(Dataset entries)

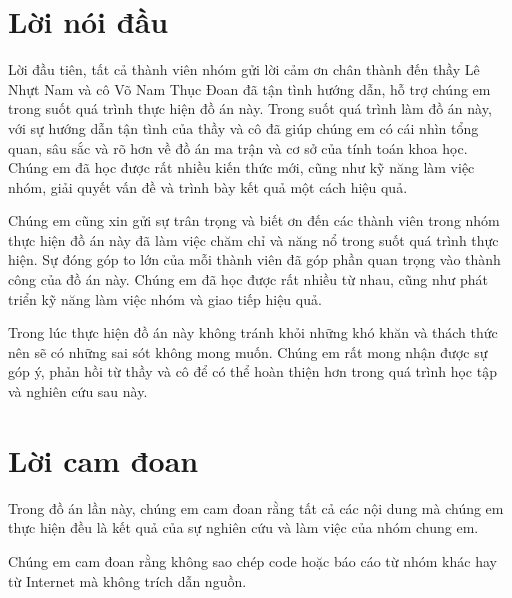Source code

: \documentclass[a4paper]{article}
\renewcommand{\figurename}{Hình}
\begin{document}
\clearpage
\pagestyle{fancy}
\renewcommand{\contentsname}{Mục lục}
\renewcommand{\tablename}{Bảng}
\renewcommand{\figurename}{Hình}
\renewcommand{\refname}{Tài liệu tham khảo}

\tableofcontents
\thispagestyle{fancy}

\newpage

\renewcommand{\arraystretch}{1.3} %


\section*{Lời nói đầu}

Lời đầu tiên, tất cả thành viên nhóm gửi lời cảm ơn chân thành đến thầy Lê Nhựt Nam và cô Võ Nam Thục Đoan đã tận tình hướng dẫn, hỗ trợ chúng em trong suốt quá trình thực hiện đồ án này. Trong suốt quá trình làm đồ án này, với sự hướng dẫn tận tình của thầy và cô đã giúp chúng em có cái nhìn tổng quan, sâu sắc và rõ hơn về đồ án ma trận và cơ sở của tính toán khoa học. Chúng em đã học được rất nhiều kiến thức mới, cũng như kỹ năng làm việc nhóm, giải quyết vấn đề và trình bày kết quả một cách hiệu quả.

Chúng em cũng xin gửi sự trân trọng và biết ơn đến các thành viên trong nhóm thực hiện đồ án này đã làm việc chăm chỉ và năng nổ trong suốt quá trình thực hiện. Sự đóng góp to lớn của mỗi thành viên đã góp phần quan trọng vào thành công của đồ án này. Chúng em đã học được rất nhiều từ nhau, cũng như phát triển kỹ năng làm việc nhóm và giao tiếp hiệu quả.    

Trong lúc thực hiện đồ án này không tránh khỏi những khó khăn và thách thức nên sẽ có những sai sót không mong muốn. Chúng em rất mong nhận được sự góp ý, phản hồi từ thầy và cô để có thể hoàn thiện hơn trong quá trình học tập và nghiên cứu sau này.

\section*{Lời cam đoan}

Trong đồ án lần này, chúng em cam đoan rằng tất cả các nội dung mà chúng em thực hiện đều là kết quả của sự nghiên cứu và làm việc của nhóm chung em. 

Chúng em cam đoan rằng không sao chép code hoặc báo cáo từ nhóm khác hay từ Internet mà không
trích dẫn nguồn. 
\end{document}
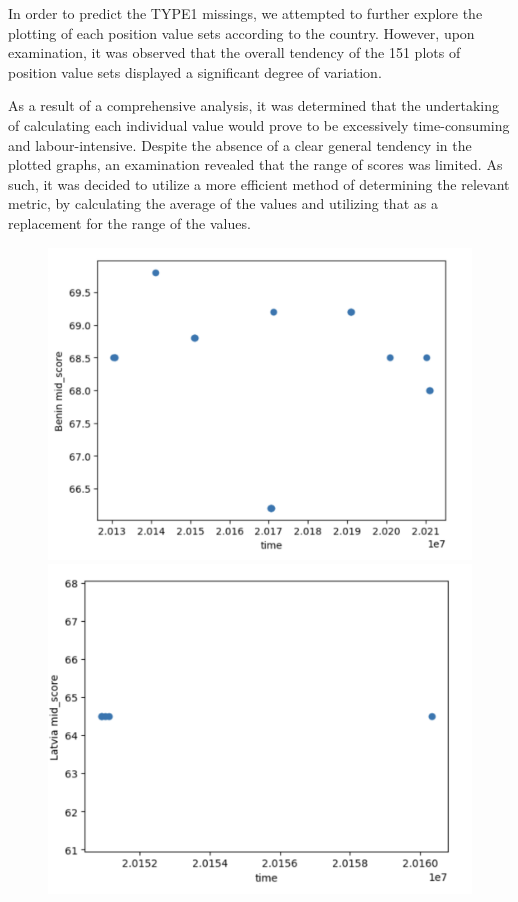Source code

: \documentclass[8pt]{article}
\begin{document}
In order to predict the TYPE1 missings, we attempted to further explore the plotting of each position value sets according to the country. However, upon examination, it was observed that the overall tendency of the 151 plots of position value sets displayed a significant degree of variation.

As a result of a comprehensive analysis, it was determined that the undertaking of calculating each individual value would prove to be excessively time-consuming and labour-intensive. Despite the absence of a clear general tendency in the plotted graphs, an examination revealed that the range of scores was limited. As such, it was decided to utilize a more efficient method of determining the relevant metric, by calculating the average of the values and utilizing that as a replacement for the range of the values.
\begin{figure}[H]
    \centering
    \includegraphics[scale=.3]{ben_mid_values.png}
    \includegraphics[scale=.3]{lat_mid_values.png}

\end{figure}
\end{document}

(Your assignment)
Starting at the line with "Lời đầu tiên, tất" and finishing at the line with "In order to", copy the material above exactly, both lines included. Nothing else goes in, and no pictures.

(Answer to this exercise)
Lời đầu tiên, tất cả thành viên nhóm gửi lời cảm ơn chân thành đến thầy Lê Nhựt Nam và cô Võ Nam Thục Đoan đã tận tình hướng dẫn, hỗ trợ chúng em trong suốt quá trình thực hiện đồ án này. Trong suốt quá trình làm đồ án này, với sự hướng dẫn tận tình của thầy và cô đã giúp chúng em có cái nhìn tổng quan, sâu sắc và rõ hơn về đồ án ma trận và cơ sở của tính toán khoa học. Chúng em đã học được rất nhiều kiến thức mới, cũng như kỹ năng làm việc nhóm, giải quyết vấn đề và trình bày kết quả một cách hiệu quả.

Chúng em cũng xin gửi sự trân trọng và biết ơn đến các thành viên trong nhóm thực hiện đồ án này đã làm việc chăm chỉ và năng nổ trong suốt quá trình thực hiện. Sự đóng góp to lớn của mỗi thành viên đã góp phần quan trọng vào thành công của đồ án này. Chúng em đã học được rất nhiều từ nhau, cũng như phát triển kỹ năng làm việc nhóm và giao tiếp hiệu quả.    

Trong lúc thực hiện đồ án này không tránh khỏi những khó khăn và thách thức nên sẽ có những sai sót không mong muốn. Chúng em rất mong nhận được sự góp ý, phản hồi từ thầy và cô để có thể hoàn thiện hơn trong quá trình học tập và nghiên cứu sau này.

\section*{Lời cam đoan}

Trong đồ án lần này, chúng em cam đoan rằng tất cả các nội dung mà chúng em thực hiện đều là kết quả của sự nghiên cứu và làm việc của nhóm chung em. 

Chúng em cam đoan rằng không sao chép code hoặc báo cáo từ nhóm khác hay từ Internet mà không
trích dẫn nguồn. 
\end{document}
Source code

: \documentclass[8pt]{article}
\begin{document}
In order to predict the TYPE1 missings, we attempted to further explore the plotting of each position value sets according to the country. However, upon examination, it was observed that the overall tendency of the 151 plots of position value sets displayed a significant degree of variation.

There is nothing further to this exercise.